Exercise prompt
Bring together every line in the data that includes "This".

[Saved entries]
§ §

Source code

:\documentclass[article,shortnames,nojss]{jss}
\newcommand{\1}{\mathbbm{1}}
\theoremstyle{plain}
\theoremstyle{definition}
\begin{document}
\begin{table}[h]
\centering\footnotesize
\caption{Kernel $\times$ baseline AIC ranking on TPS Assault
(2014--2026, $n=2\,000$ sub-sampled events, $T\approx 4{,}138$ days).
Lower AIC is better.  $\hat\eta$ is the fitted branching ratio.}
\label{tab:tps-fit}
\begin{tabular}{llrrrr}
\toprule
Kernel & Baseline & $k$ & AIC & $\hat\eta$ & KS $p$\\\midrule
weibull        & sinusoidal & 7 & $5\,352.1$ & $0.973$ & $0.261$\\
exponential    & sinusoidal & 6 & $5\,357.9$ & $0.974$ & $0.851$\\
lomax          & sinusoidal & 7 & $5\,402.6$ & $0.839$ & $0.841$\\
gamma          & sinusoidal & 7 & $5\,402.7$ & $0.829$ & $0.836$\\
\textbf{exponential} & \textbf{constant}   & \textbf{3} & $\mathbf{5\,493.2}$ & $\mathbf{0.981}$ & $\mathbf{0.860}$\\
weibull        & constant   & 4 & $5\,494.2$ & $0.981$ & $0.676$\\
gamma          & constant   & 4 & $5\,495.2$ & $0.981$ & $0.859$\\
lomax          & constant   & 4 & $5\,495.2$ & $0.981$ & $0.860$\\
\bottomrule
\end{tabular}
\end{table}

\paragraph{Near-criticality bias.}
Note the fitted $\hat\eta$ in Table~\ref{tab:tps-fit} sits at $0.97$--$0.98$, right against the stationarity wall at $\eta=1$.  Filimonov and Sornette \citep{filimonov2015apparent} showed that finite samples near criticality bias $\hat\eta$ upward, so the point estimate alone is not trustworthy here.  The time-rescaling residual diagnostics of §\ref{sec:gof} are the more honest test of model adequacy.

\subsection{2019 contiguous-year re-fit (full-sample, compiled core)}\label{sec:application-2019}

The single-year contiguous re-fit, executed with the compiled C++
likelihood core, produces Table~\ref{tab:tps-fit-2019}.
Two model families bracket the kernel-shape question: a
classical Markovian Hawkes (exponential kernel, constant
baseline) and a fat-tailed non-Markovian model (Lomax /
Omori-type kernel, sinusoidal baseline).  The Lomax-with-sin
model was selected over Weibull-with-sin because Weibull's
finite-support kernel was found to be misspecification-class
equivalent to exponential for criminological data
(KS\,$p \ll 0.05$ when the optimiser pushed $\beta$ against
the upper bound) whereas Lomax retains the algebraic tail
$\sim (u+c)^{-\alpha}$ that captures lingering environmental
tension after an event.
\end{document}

§ §

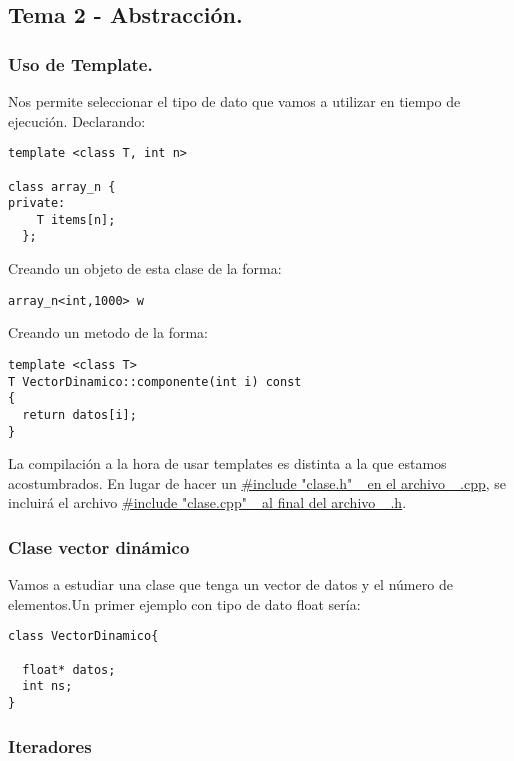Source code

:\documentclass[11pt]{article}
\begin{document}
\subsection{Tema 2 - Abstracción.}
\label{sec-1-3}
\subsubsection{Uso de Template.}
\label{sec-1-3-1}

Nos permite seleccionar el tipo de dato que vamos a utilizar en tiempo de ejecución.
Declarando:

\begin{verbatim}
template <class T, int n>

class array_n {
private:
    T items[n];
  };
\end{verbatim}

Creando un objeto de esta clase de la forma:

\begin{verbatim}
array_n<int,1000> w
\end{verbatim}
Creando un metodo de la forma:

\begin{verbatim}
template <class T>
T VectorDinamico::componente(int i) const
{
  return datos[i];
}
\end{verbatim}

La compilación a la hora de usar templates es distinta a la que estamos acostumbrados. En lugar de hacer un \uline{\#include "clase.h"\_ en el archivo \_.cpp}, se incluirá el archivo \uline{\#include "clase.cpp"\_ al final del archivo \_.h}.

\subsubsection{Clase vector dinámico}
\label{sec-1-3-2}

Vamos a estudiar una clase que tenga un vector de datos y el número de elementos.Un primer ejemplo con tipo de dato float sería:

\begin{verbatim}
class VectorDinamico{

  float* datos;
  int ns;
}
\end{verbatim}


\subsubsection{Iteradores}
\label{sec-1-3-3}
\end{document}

§ §

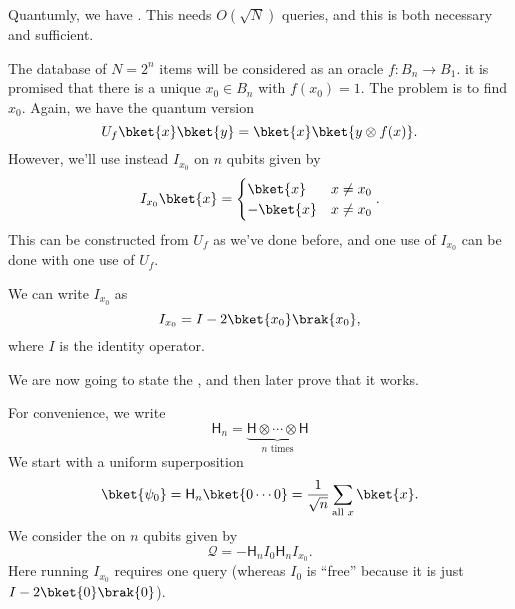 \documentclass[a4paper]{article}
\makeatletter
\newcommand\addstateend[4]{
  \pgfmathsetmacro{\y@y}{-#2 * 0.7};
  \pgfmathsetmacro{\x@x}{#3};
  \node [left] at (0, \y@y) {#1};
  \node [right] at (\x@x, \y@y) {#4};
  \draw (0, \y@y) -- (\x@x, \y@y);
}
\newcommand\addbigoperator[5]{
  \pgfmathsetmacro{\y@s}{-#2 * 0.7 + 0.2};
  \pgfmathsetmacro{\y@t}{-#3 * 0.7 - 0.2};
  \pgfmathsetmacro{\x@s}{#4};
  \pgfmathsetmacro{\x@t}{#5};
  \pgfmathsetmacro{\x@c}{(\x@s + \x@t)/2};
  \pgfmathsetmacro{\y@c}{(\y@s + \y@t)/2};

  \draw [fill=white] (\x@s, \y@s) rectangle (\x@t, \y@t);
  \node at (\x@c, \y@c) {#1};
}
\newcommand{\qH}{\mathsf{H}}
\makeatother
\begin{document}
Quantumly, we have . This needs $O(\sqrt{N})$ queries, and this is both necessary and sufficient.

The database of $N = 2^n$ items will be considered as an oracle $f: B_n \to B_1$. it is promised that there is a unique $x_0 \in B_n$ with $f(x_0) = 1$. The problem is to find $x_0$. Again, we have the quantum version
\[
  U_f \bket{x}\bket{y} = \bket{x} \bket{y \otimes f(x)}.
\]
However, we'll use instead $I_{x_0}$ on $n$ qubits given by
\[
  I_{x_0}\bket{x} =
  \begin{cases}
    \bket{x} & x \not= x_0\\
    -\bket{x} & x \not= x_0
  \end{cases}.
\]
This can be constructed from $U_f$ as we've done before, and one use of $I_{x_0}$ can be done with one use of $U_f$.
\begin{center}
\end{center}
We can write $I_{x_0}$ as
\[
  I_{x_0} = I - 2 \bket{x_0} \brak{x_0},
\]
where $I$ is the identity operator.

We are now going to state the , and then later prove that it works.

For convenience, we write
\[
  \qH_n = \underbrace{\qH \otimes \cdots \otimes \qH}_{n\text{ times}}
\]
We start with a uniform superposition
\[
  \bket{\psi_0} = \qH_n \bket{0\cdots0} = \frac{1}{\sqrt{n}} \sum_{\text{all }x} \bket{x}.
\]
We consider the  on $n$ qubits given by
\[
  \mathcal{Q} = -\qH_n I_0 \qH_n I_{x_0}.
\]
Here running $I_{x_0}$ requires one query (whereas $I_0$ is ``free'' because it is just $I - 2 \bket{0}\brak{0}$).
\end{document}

§ §

Reply to the task
Quantumly, we have . This needs $O(\sqrt{N})$ queries, and this is both necessary and sufficient.
This can be constructed from $U_f$ as we've done before, and one use of $I_{x_0}$ can be done with one use of $U_f$.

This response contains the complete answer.